[[ Supplied material open ]]
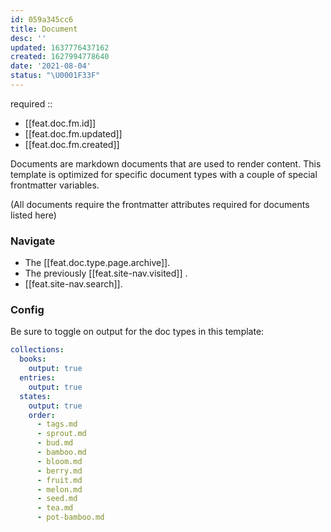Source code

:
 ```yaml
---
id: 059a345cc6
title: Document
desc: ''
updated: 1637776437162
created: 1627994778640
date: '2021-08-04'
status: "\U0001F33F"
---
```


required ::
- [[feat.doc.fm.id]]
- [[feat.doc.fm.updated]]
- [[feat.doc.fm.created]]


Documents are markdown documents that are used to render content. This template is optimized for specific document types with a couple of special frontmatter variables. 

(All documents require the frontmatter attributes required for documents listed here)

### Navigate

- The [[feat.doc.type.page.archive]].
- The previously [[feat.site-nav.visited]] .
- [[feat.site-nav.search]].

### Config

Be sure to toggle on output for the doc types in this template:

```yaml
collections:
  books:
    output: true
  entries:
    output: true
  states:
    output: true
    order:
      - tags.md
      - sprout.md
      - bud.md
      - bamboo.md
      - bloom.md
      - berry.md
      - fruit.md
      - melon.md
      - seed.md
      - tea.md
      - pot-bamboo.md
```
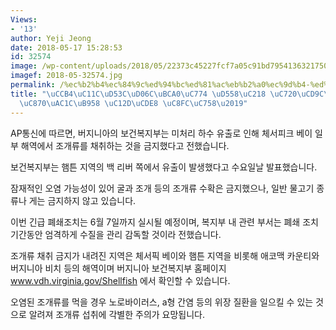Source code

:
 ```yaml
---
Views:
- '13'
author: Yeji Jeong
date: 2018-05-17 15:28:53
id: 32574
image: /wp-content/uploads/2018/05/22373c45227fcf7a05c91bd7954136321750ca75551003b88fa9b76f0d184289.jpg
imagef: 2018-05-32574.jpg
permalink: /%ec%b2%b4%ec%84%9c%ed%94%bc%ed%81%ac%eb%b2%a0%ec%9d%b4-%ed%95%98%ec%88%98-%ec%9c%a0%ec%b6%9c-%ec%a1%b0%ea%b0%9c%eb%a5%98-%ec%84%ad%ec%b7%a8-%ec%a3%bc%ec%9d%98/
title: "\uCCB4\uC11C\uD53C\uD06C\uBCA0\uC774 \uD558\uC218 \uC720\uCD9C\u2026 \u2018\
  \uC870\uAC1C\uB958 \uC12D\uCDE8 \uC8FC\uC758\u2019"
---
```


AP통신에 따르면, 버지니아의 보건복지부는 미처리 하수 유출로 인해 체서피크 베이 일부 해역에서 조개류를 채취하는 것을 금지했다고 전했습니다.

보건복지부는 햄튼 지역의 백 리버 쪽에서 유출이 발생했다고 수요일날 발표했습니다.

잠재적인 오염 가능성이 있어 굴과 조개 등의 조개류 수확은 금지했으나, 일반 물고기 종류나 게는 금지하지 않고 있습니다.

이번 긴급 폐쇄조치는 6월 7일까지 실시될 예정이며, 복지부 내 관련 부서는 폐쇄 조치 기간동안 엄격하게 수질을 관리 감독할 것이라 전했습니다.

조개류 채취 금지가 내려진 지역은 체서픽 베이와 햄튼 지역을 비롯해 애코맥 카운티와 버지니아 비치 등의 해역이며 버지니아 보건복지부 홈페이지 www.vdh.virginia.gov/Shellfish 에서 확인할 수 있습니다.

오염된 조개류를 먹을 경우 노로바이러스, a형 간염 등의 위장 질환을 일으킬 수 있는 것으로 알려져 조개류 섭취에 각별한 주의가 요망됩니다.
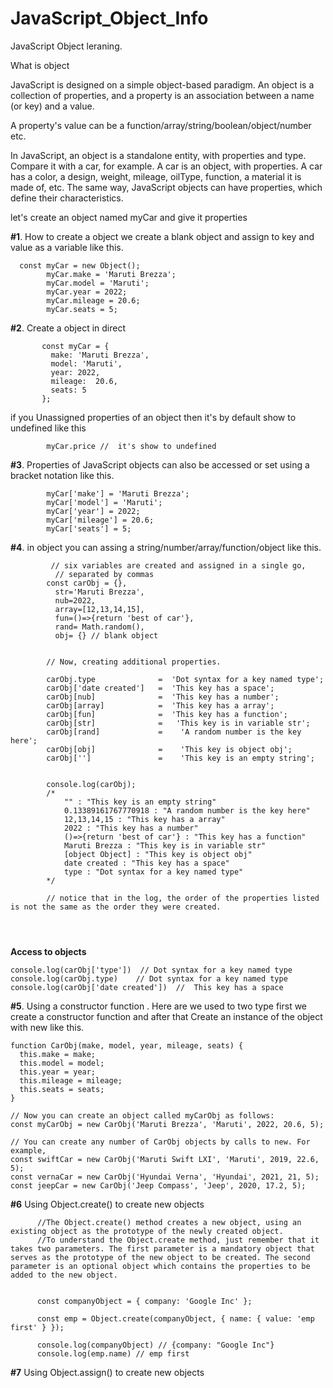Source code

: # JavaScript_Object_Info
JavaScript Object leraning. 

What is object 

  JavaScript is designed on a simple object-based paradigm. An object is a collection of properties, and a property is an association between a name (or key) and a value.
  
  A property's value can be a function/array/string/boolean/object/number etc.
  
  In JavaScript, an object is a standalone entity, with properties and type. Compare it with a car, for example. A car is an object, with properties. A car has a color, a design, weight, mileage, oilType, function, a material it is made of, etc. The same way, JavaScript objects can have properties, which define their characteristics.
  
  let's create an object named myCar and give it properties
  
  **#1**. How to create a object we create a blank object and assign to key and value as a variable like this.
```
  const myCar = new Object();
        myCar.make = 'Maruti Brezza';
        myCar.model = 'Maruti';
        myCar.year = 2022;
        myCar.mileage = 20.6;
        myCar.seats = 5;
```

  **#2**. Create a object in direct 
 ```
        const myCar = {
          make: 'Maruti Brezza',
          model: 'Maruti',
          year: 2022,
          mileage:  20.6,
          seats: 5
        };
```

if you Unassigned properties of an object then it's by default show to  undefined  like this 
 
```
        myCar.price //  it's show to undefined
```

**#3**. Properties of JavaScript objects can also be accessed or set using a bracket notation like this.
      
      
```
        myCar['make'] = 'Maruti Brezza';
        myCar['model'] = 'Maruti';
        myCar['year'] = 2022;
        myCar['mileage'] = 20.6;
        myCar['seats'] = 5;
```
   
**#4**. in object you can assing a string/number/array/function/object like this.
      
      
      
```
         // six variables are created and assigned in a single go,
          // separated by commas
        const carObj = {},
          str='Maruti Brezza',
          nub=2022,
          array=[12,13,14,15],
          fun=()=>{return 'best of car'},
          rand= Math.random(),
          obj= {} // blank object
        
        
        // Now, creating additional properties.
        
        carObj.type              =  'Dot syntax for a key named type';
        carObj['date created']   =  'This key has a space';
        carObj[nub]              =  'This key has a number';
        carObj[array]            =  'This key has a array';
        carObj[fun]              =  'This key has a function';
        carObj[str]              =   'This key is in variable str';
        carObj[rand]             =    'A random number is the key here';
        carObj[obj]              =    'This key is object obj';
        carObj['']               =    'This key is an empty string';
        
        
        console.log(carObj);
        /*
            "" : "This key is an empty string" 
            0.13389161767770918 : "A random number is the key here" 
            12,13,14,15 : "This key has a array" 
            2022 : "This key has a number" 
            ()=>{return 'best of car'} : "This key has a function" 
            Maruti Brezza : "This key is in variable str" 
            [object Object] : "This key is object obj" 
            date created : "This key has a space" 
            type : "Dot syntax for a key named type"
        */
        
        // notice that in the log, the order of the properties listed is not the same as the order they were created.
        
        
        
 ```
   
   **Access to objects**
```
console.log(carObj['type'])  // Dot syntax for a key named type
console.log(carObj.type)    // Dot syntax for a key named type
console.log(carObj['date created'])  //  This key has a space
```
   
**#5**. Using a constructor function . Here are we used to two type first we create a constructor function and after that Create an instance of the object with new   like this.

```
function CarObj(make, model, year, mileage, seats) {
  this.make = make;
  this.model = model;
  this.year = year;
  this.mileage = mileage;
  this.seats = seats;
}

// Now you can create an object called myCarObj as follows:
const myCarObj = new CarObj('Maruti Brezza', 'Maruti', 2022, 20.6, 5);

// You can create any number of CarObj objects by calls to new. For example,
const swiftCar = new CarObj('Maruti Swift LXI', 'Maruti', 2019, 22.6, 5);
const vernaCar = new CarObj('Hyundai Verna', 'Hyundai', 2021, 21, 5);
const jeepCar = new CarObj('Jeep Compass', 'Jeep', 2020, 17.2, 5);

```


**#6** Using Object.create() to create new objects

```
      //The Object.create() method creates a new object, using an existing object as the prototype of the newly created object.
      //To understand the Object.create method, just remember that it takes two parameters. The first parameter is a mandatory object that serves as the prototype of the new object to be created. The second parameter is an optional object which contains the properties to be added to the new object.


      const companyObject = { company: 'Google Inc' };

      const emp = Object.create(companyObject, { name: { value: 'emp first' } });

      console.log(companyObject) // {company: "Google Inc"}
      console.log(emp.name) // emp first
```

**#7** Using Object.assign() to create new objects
[[ Supplied material closed ]]
[[ Supplied material open ]]
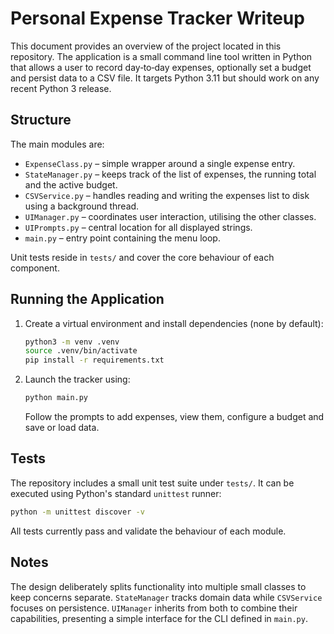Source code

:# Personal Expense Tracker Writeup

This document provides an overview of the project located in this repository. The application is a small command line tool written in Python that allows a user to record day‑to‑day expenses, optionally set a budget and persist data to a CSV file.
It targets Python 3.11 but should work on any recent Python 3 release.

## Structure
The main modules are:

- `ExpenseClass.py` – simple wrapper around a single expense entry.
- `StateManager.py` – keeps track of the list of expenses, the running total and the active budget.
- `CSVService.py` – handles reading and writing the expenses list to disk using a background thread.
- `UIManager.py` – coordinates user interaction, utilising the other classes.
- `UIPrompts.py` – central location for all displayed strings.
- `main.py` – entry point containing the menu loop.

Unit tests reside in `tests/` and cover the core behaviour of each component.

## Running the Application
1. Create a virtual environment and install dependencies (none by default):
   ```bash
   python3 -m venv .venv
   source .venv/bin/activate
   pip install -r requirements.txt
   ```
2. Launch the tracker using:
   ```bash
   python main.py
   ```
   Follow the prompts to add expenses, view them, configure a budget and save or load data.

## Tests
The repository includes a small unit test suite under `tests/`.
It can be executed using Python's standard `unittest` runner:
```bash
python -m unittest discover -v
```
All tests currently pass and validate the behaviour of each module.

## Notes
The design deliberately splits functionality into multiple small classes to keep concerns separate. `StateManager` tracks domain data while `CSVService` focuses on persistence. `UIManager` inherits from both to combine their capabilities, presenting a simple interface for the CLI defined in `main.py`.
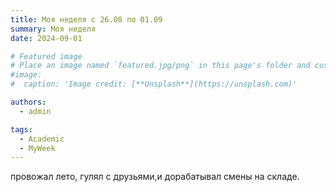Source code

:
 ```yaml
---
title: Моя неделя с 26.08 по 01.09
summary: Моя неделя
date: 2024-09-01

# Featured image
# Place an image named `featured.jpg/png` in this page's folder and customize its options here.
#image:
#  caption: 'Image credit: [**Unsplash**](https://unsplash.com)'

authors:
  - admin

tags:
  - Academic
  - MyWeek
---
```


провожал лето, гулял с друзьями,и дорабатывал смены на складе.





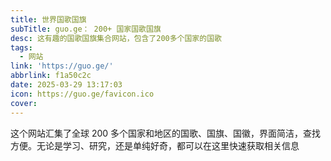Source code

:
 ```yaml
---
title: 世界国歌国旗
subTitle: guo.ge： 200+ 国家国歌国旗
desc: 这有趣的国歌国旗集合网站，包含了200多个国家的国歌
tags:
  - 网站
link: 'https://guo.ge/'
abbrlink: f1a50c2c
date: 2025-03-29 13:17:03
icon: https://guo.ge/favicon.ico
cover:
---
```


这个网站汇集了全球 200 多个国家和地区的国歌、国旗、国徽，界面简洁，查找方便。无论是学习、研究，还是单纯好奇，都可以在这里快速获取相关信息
[[ Supplied material closed ]]
### Task prompt:
What lines in the data above contain the word "console"? Show them all.

### Task output:
        console.log(carObj);
console.log(carObj['type'])  // Dot syntax for a key named type
console.log(carObj.type)    // Dot syntax for a key named type
console.log(carObj['date created'])  //  This key has a space
      console.log(companyObject) // {company: "Google Inc"}
      console.log(emp.name) // emp first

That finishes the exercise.